Here’s a little more detail on each specific treatment method.
Snoring Therapy by Oral Appliance
If you have mild-to-moderate obstructive sleep apnoea, an oral dental device is a safe, painless and effective treatment that provides a mechanical method for holding the airway open while you’re sleeping.
When making and fitting an oral appliance, your Holistic Dental practitioner will first draw on their experience in treating temporomandibular joint disorders (TMJ), and take into consideration the position and structure of your jaw, and the impact this has on your breathing. They will also take X-rays and make an impression of your teeth to ensure the device fits perfectly.
There are several different types of oral dental appliances available, however the main two are:
- A mandibular advancement device (MAD) – This is the commonly used oral treatment for obstructive sleep apnoea and looks much the same as a sports mouthguard. The device works by forcing the lower jaw forward and slightly downward to ensure the airway is kept open.
- A tongue retraining device (TRD) – This oral device is used when the airways is being blocked by the tongue falling backward while you’re sleeping. The device uses a splint to hold the tongue in place, which in turn helps keep the airway clear and open.
Oral appliances are small and light (so you can easily take them with you when travelling), reasonably inexpensive and easy to wear. With most, it’s possible to speak or even drink while wearing them, and if they are cleaned and stored correctly, are long lasting.
Some of the side-effects you may experience include:
- Dry mouth and/or lips
- Excessive salivation
- Night-time pain
- Tooth discomfort.
Once your oral appliance has been fitted, you should have it regularly checked by your Holistic Dental practitioner to make certain it is working correctly and fitting properly. It’s also important to let your Holistic practitioner know if you’re experiencing any discomfort, irritation or changes to your bite. This is extremely important, because long term use may lead to permanent changes to your teeth or jaw if the device is not adjusted, or replaced, when required. (In some cases these changes are part of the desired result of the treatment; however in all cases ongoing monitoring and maintenance are vital.)
Finally, oral appliance therapy may not be suitable if you have a pre-existing disorder of the temporomandibular joint (TMJ or jaw joint); severe untreated gum disease or dental decay; or full dentures. Your Holistic Dental practitioner can advise you about the best treatment options available to you in these circumstances
What are the other things that can help to Reduce Snoring and Sleep Apnoea?

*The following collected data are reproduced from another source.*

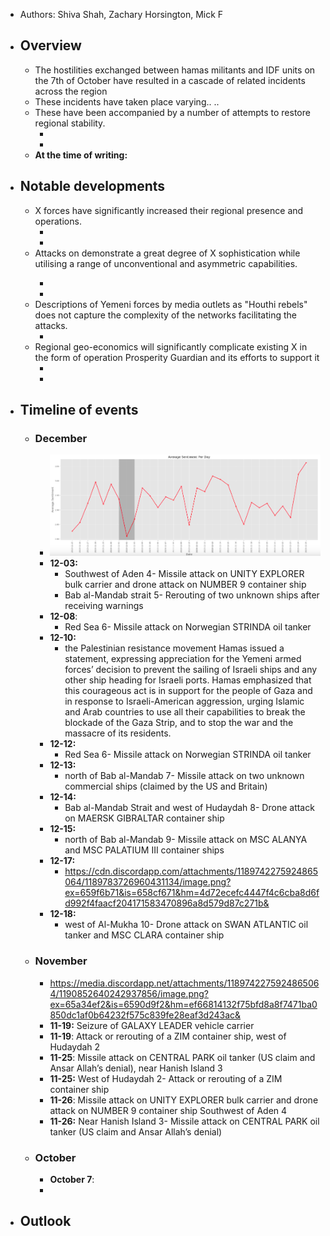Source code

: - Authors: Shiva Shah, Zachary Horsington, Mick F
- ## Overview
	- The hostilities exchanged between hamas militants and IDF units on the 7th of October have resulted in a cascade of related incidents across the region
	- These incidents have taken place <geo> varying.. <describe>..
	- These have been accompanied by a number of attempts to restore regional stability.
		- <effort1>
		- <effort2>
	- **At the time of writing:**
- ## Notable developments
	- X forces have significantly increased their regional presence and operations.
		- <describe>
		- <insert viz>
	- Attacks on <describe targets> demonstrate a great degree of X sophistication while utilising a range of unconventional and asymmetric capabilities.
		- <explain why>
		- <insert viz>
	- Descriptions of Yemeni forces by media outlets as "Houthi rebels" does not capture the complexity of the networks facilitating the attacks.
		- <explain why>
	- Regional geo-economics will significantly complicate existing X in the form of operation Prosperity Guardian and its efforts to support it
		- <explain why>
		- <insert viz>
- ## Timeline of events
	- ### **December**
		- ![image.png](../assets/image_1703941241461_0.png)
		- **12-03:**
			- Southwest of Aden 4- Missile attack on UNITY EXPLORER bulk carrier and drone attack on NUMBER 9 container ship
			- Bab al-Mandab strait 5- Rerouting of two unknown ships after receiving warnings
		- **12-08**:
			- Red Sea 6- Missile attack on Norwegian STRINDA oil tanker
		- **12-10:**
			- the Palestinian resistance movement Hamas issued a statement, expressing appreciation for the Yemeni armed forces’ decision to prevent the sailing of Israeli ships and any other ship heading for Israeli ports. Hamas emphasized that this courageous act is in support for the people of Gaza and in response to Israeli-American aggression, urging Islamic and Arab countries to use all their capabilities to break the blockade of the Gaza Strip, and to stop the war and the massacre of its residents.
		- **12-12:**
			- Red Sea 6- Missile attack on Norwegian STRINDA oil tanker
		- **12-13:**
			- north of Bab al-Mandab 7- Missile attack on two unknown commercial ships (claimed by the US and Britain)
		- **12-14:**
			- Bab al-Mandab Strait and west of Hudaydah 8- Drone attack on MAERSK GIBRALTAR container ship
		- **12-15:**
			- north of Bab al-Mandab 9- Missile attack on MSC ALANYA and MSC PALATIUM III container ships
		- **12-17:**
			- https://cdn.discordapp.com/attachments/1189742275924865064/1189783726960431134/image.png?ex=659f6b71&is=658cf671&hm=4d72ecefc4447f4c6cba8d6fd992f4faacf204171583470896a8d579d87c271b&
		- **12-18:**
			- west of Al-Mukha 10- Drone attack on SWAN ATLANTIC oil tanker and MSC CLARA container ship
	- ### **November**
		- https://media.discordapp.net/attachments/1189742275924865064/1190852640242937856/image.png?ex=65a34ef2&is=6590d9f2&hm=ef66814132f75bfd8a8f7471ba0850dc1af0b64232f575c839fe28eaf3d243ac&
		- **11-19:** Seizure of GALAXY LEADER vehicle carrier
		- **11-19**: Attack or rerouting of a ZIM container ship, west of Hudaydah 2
		- **11-25**:  Missile attack on CENTRAL PARK oil tanker (US claim and Ansar Allah’s denial), near Hanish Island 3
		- **11-25:** West of Hudaydah 2- Attack or rerouting of a ZIM container ship
		- **11-26**: Missile attack on UNITY EXPLORER bulk carrier and drone attack on NUMBER 9 container ship Southwest of Aden 4
		- **11-26:** Near Hanish Island 3- Missile attack on CENTRAL PARK oil tanker (US claim and Ansar Allah’s denial)
	- ### **October**
		- **October 7**:
		-
- ## Outlook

There are a number of lifestyle and health factors that can increase your risk for snoring and obstructive sleep apnoea. Being aware of them, and making the appropriate adjustments, can help you overcome or avoid these major – and possibly life-threatening – sleep disorders.
Here are some of the things you can address:
- Being overweight – partially because overweight people tend to sleep on their backs, which increases the risk of snoring, and also because a high body mass index (BMI) combined with a thick neck may indicate a narrower airway.

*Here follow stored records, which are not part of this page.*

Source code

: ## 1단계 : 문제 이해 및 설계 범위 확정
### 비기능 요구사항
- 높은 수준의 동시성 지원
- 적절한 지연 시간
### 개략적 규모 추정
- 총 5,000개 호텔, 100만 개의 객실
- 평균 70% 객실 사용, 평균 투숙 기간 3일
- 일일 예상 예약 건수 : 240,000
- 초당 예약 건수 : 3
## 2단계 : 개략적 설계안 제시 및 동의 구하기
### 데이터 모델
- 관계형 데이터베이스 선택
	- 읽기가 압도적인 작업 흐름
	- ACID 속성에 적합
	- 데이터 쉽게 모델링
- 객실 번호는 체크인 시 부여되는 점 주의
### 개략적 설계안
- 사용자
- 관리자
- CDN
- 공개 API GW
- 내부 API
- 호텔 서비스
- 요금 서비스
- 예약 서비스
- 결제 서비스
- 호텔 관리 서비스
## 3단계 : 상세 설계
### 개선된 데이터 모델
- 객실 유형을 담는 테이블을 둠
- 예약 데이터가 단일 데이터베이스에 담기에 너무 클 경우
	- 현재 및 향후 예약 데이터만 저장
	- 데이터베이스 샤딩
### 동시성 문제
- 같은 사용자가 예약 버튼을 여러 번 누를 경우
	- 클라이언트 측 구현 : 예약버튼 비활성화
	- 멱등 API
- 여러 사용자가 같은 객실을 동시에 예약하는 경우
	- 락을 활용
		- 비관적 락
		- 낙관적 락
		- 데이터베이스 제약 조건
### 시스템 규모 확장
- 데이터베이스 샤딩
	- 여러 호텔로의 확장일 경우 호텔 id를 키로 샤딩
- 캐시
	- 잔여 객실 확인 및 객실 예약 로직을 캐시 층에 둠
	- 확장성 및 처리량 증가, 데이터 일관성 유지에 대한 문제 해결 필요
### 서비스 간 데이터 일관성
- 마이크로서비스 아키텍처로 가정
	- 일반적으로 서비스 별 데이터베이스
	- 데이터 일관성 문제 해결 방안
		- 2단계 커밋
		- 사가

- Smoking – smokers are three times more likely to snore or suffer sleep apnoea than non-smokers. Those who smoke more than two packets a day increase their risk to 40 times that of non-smokers.

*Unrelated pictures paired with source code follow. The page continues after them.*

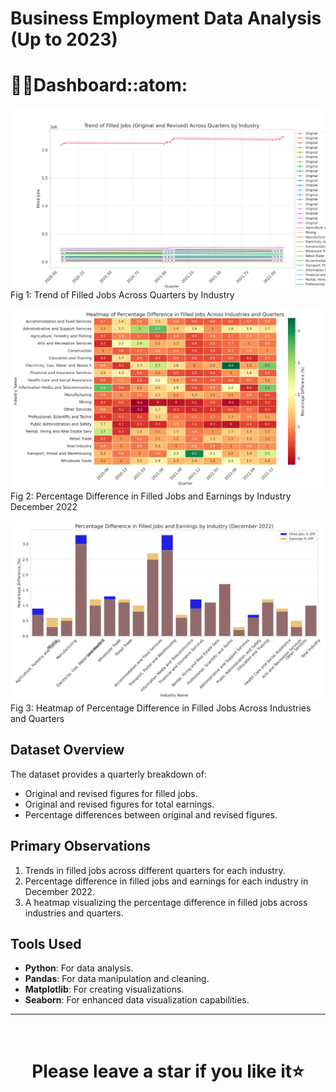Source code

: # Business Employment Data Analysis (Up to 2023)

# :man_student:Dashboard::atom:
![Trend of Filled Jobs Across Quarters by Industry](trend_filled_jobs.png)
                                                   Fig 1: Trend of Filled Jobs Across Quarters by Industry

![Percentage Difference in Filled Jobs and Earnings by Industry December 2022](heatmap_filled_jobs_difference.png)
                                                  Fig 2: Percentage Difference in Filled Jobs and Earnings by Industry December 2022


![Heatmap of Percentage Difference in Filled Jobs Across Industries and Quarters](percentage_difference_dec_2022.png)
                                                  Fig 3: Heatmap of Percentage Difference in Filled Jobs Across Industries and Quarters

## Dataset Overview

The dataset provides a quarterly breakdown of:
- Original and revised figures for filled jobs.
- Original and revised figures for total earnings.
- Percentage differences between original and revised figures.

## Primary Observations

1. Trends in filled jobs across different quarters for each industry.
2. Percentage difference in filled jobs and earnings for each industry in December 2022.
3. A heatmap visualizing the percentage difference in filled jobs across industries and quarters.

## Tools Used

- **Python**: For data  analysis.
- **Pandas**: For data manipulation and cleaning.
- **Matplotlib**: For creating visualizations.
- **Seaborn**: For enhanced data visualization capabilities.


<hr />
<br />

# <div align="center">Please leave a star if you like it⭐️</div>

- Alcohol – there seems to be some association with alcohol and sleep apnoea. It is recommended to avoid alcohol before bedtime.
- Sedatives and tranquilisers – these substances can relax the muscles in your throat, increasing the chances of the soft tissues collapsing while you’re sleeping.
- Nasal congestion – if you have difficulty breathing through your nose, you’re more likely to develop obstructive sleep apnoea.